The 'now generation' of shopping malls

By Jerry Andrews

A recent book, "The Malling of America," described what happened to the older established shopping areas as cities encouraged the building of malls. Rezoning was usually required, allowing retail in what may have been agricultural or even projected residential areas, changing the relationship of where stores were to where people lived and where they worked.

Because it was cheaper to build on empty land than tear down existing buildings, these new developments were nearly always "outside" the established shopping districts. This was seen in our own shopping center, Stonewood Mall, and certainly in the Lakewood Shopping Center, one of the very first malls in America. Developers came from all over the country to Lakewood to see how to do it. And then they did it with almost unfailing success.

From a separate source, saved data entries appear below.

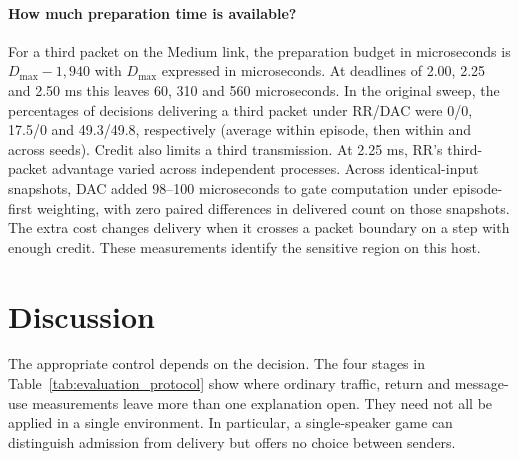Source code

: \documentclass[a4paper,fleqn]{cas-dc}
\begin{document}
\paragraph{How much preparation time is available?}
For a third packet on the Medium link, the preparation budget in microseconds is $D_{\max}-1{,}940$ with $D_{\max}$ expressed in microseconds. At deadlines of 2.00, 2.25 and 2.50 ms this leaves 60, 310 and 560 microseconds. In the original sweep, the percentages of decisions delivering a third packet under RR/DAC were 0/0, 17.5/0 and 49.3/49.8, respectively (average within episode, then within and across seeds). Credit also limits a third transmission. At 2.25 ms, RR's third-packet advantage varied across independent processes. Across identical-input snapshots, DAC added 98--100 microseconds to gate computation under episode-first weighting, with zero paired differences in delivered count on those snapshots. The extra cost changes delivery when it crosses a packet boundary on a step with enough credit. These measurements identify the sensitive region on this host.
\section{Discussion}
\label{sec:discussion}
The appropriate control depends on the decision. The four stages in Table~\ref{tab:evaluation_protocol} show where ordinary traffic, return and message-use measurements leave more than one explanation open. They need not all be applied in a single environment. In particular, a single-speaker game can distinguish admission from delivery but offers no choice between senders.
\end{document}
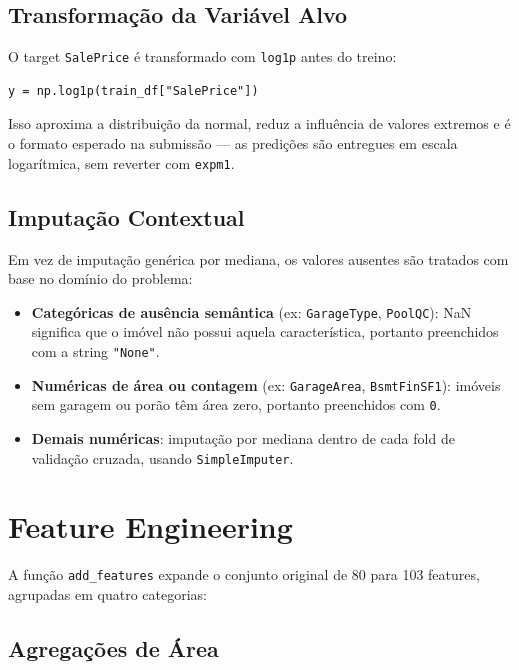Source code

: \documentclass[11pt]{article}
\begin{document}
\subsection{Transformação da Variável Alvo}
\label{sec:org025655d}

O target \texttt{SalePrice} é transformado com \texttt{log1p} antes do treino:

\begin{verbatim}
y = np.log1p(train_df["SalePrice"])
\end{verbatim}

Isso aproxima a distribuição da normal, reduz a influência de valores
extremos e é o formato esperado na submissão — as predições são
entregues em escala logarítmica, sem reverter com \texttt{expm1}.
\subsection{Imputação Contextual}
\label{sec:org88a79f4}

Em vez de imputação genérica por mediana, os valores ausentes são
tratados com base no domínio do problema:

\begin{itemize}
\item \textbf{Categóricas de ausência semântica} (ex: \texttt{GarageType}, \texttt{PoolQC}): NaN
significa que o imóvel não possui aquela característica, portanto
preenchidos com a string \texttt{"None"}.

\item \textbf{Numéricas de área ou contagem} (ex: \texttt{GarageArea}, \texttt{BsmtFinSF1}):
imóveis sem garagem ou porão têm área zero, portanto preenchidos
com \texttt{0}.

\item \textbf{Demais numéricas}: imputação por mediana dentro de cada fold de
validação cruzada, usando \texttt{SimpleImputer}.
\end{itemize}
\section{Feature Engineering}
\label{sec:org287a936}

A função \texttt{add\_features} expande o conjunto original de 80 para 103
features, agrupadas em quatro categorias:
\subsection{Agregações de Área}
\label{sec:org4e94e8e}
\end{document}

Malls are friendly to the automobile, mainly because of the vast parking available. After WW II the nation was hungry for cars and the freedom to travel. Driving a couple extra miles for a little recreational shopping was fun.

What followed was an evolution in mall design and most of the original ones have had to be updated in various ways-enclosing them, air conditioning, more color, a more avant garde look. Then, however, the malls were blind-sided-not of their own doing. The petroleum crisis of the 1970s and '80s made people more aware of how far they were driving and what might be termed non-essential trips.

The "gas" shortage had another unexpected side effect. Since most of our electricity is generated with oil, when the price of oil went from $5 a barrel to $20 a barrel, the resultant price increase was devastating to air conditioning costs for these huge enclosed malls. Rents had to go up accordingly. Profits got squeezed and some stores failed.

The registry of the grande dames of department stores is a graveyard of the rich and famous-Bullocks, Buffum's and Broadway to name a few. The demise of the old guard of retail was also helped along by discount merchandising. With stores so big and profit margins so thin, the frills went away. The carpeting was replaced by linoleum at best and possibly even bare concrete, "swampers" replaced air conditioning, many had to totally restructure to survive. A whole new lineup of "category killers" started from scratch. PETsMART, Home Depot, Party City, Old Navy, Staples and Crown Books even had a meteoric existence.

This change in stores has had an impact on shopping centers as well. The latest victim is Sherman Oaks Galleria-the place that produced the Valley Girl culture. But the Valley is overmalled and there is not enough consumer spending to make them all work. Cruising teenagers do not spend enough to pay the rent. Long Beach's downtown mall is dead in the water, Hawthorne is obsolete and empty, Pasadena's is empty in favor of their Old Town revitalization. Seemingly, major geographic areas can handle one really big old-fashioned enclosed mall; South Coast Plaza, for example. But experience shows there will be a further shakeout.

The new "off-price centers" are coming on-stream. Scottsdale Pavillion started on an Indian reservation outside of Phoenix. The next one, Anaheim Plaza, was in Orange County and now we have Long Beach Town Centre at Carson Street and the 605 Freeway. They will set the standard for the next generation of malls. Open space between individual store buildings (you need a car to get around there), futuristic architecture, many different colors, lots of neon, eye-catching signs. It has success written all over it.

It also says some of the older non-performing centers will be rebuilt to office and business parks. At least they will have enough parking.